We urgently need new therapies to improve survival with good neurological outcomes after cardiac arrest [1]. Cardiac arrest is a major global health problem, with approximately 424,000 patients experiencing an out-of-hospital cardiac arrest each year in the USA [2]. Overall, survival rates appear to have increased marginally over time, but the majority of these patients will still die before hospital discharge [3]. Initial studies of new treatments typically target surrogate endpoints rather than survival; for example, reducing persistent precipitating pathology, organ dysfunction, and markers of secondary neurological injury [4]. Interventions that can be shown to modify rates of these surrogate endpoints can then be studied in larger, adequately powered trials targeting more meaningful clinical outcomes.

In this issue of Critical Care, Donnino and colleagues present the results of a randomized controlled trial targeting one such surrogate endpoint, the reversal of shock after cardiac arrest [1]. Specifically, they tested whether corticosteroids—in doses similar to those used in sepsis trials—could shorten duration of vasopressor administration [5]. The trial addresses an important clinical question, and the investigators conclude that hydrocortisone does not decrease time to shock reversal in post-cardiac arrest patients. Most readers will interpret these results as evidence that the biological signal—as measured by the surrogate endpoint of shock reversal—is insufficient to justify routine use of steroids in these patients.

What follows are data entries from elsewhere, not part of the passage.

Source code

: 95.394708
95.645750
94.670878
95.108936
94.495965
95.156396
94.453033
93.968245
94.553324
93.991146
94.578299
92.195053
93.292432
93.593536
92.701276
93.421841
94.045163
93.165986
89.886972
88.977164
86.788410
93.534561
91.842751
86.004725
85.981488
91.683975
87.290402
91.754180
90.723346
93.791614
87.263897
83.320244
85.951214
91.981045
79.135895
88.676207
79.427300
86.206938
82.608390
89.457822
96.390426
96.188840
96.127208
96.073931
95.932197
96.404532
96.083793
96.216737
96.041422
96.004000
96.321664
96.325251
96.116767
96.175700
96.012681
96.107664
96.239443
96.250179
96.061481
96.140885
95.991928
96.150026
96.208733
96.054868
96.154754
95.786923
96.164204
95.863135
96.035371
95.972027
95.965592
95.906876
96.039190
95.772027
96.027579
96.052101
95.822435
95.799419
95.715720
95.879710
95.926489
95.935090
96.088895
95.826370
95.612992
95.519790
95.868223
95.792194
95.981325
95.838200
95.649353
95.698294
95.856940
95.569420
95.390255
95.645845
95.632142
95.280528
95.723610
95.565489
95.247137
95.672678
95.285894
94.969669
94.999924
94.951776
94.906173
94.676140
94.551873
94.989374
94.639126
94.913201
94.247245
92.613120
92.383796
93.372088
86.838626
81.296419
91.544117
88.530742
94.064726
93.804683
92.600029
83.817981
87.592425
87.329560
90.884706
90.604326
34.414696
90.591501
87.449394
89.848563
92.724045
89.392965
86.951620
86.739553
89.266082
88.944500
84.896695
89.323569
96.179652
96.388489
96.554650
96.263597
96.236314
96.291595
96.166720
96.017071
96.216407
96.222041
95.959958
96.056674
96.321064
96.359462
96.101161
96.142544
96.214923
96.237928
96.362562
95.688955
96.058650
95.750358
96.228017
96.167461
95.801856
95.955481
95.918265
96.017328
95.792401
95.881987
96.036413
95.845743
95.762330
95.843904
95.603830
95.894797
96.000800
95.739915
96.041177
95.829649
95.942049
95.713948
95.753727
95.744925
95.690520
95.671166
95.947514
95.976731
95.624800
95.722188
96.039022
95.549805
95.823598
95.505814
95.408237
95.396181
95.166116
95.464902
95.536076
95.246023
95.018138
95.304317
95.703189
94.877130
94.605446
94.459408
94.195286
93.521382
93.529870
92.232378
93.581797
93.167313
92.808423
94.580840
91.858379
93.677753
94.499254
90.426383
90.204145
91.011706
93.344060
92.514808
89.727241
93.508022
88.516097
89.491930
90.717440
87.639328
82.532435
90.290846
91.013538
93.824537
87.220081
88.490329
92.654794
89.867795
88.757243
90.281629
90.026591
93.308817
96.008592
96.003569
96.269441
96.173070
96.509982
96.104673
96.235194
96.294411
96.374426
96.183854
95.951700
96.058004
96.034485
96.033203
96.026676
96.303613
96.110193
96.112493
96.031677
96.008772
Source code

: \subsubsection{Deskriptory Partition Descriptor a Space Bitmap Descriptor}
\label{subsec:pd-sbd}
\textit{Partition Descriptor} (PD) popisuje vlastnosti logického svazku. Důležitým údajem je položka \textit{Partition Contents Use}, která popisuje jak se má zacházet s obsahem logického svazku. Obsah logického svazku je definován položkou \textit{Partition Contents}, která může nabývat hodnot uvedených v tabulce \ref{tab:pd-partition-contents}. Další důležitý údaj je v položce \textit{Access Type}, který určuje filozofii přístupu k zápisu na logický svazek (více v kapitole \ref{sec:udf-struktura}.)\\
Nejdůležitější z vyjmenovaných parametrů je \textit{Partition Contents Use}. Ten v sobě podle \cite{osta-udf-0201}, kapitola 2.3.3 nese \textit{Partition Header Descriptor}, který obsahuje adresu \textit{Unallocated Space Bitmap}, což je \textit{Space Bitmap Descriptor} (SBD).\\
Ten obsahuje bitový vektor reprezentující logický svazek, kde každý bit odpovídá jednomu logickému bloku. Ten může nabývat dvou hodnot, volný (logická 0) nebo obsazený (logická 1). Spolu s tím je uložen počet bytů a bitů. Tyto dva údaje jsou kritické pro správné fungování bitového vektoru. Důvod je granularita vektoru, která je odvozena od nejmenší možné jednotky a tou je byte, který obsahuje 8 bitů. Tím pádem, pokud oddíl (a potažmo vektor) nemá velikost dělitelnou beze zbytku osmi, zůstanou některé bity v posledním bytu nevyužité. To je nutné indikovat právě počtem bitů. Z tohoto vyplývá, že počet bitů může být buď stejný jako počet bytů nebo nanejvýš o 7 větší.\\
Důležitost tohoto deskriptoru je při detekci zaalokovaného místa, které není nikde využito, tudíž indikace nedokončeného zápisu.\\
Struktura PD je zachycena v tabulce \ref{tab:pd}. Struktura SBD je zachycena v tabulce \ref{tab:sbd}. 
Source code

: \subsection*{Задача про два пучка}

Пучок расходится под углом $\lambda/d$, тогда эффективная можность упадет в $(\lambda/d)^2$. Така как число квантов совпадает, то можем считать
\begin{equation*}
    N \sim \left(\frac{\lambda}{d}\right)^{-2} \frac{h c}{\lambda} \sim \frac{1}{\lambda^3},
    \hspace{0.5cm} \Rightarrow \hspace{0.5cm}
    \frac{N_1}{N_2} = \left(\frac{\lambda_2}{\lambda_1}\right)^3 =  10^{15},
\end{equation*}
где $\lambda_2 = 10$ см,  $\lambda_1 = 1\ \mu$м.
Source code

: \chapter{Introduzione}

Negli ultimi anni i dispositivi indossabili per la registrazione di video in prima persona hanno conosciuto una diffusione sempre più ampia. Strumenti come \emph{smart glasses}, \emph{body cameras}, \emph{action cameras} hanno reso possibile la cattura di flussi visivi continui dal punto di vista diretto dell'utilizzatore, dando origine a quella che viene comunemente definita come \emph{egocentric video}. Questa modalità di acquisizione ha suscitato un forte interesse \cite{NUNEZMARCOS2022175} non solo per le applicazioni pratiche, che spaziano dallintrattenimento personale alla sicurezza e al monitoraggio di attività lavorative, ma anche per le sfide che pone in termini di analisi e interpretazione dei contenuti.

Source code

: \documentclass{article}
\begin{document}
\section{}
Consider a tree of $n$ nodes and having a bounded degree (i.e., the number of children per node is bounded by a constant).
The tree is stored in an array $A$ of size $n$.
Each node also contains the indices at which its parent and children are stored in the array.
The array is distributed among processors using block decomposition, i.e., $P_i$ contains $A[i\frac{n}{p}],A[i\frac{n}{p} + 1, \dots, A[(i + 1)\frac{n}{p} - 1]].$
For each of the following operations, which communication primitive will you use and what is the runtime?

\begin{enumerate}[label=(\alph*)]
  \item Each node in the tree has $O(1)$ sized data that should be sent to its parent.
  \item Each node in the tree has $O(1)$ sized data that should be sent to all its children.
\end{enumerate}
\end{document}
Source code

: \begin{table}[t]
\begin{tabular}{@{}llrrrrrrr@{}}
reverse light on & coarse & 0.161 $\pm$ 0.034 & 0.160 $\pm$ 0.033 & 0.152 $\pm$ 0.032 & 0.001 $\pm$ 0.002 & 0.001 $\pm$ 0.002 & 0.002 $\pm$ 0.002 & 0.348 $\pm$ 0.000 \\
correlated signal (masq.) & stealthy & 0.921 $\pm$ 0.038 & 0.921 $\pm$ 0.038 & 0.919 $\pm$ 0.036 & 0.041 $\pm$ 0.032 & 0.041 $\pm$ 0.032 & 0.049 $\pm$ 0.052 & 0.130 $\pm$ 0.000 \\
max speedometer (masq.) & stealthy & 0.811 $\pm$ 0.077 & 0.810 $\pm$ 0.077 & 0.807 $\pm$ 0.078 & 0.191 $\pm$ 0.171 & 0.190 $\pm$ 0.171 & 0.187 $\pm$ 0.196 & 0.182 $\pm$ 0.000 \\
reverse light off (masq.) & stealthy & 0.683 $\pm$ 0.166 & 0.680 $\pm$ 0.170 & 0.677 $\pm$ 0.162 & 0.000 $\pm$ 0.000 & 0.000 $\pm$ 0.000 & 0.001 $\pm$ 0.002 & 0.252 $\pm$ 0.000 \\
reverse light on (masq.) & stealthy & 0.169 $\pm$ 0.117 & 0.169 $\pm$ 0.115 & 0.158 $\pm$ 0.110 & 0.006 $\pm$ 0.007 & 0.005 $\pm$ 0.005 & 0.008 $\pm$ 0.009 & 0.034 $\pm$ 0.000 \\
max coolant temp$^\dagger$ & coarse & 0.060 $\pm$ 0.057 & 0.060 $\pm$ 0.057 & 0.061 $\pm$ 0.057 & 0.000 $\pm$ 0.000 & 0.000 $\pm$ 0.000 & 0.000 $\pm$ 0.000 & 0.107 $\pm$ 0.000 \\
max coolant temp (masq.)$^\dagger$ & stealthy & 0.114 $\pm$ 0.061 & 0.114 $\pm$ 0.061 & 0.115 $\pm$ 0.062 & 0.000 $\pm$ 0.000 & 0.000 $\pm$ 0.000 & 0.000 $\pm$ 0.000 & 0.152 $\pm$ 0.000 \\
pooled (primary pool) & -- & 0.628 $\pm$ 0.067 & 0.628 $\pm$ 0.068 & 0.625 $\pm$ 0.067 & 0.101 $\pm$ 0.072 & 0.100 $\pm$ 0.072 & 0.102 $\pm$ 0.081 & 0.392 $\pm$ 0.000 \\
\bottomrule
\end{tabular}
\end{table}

However, some experts may offer other potential interpretations for the apparent lack of a biological effect, including timing of medication initiation or inclusion of patients without adrenal insufficiency. Another possible explanation is that many patients died before they could achieve shock reversal, rendering this surrogate endpoint unable to discriminate between responders and non-responders. Indeed, more than two-thirds (34/50) of patients died before hospital discharge, and it is unclear how many died before shock reversal [1]. The researchers used appropriate analytical techniques to account for this competing risk, but even the most sophisticated analyses cannot detect a change in a surrogate endpoint when most patients die before they can experience it.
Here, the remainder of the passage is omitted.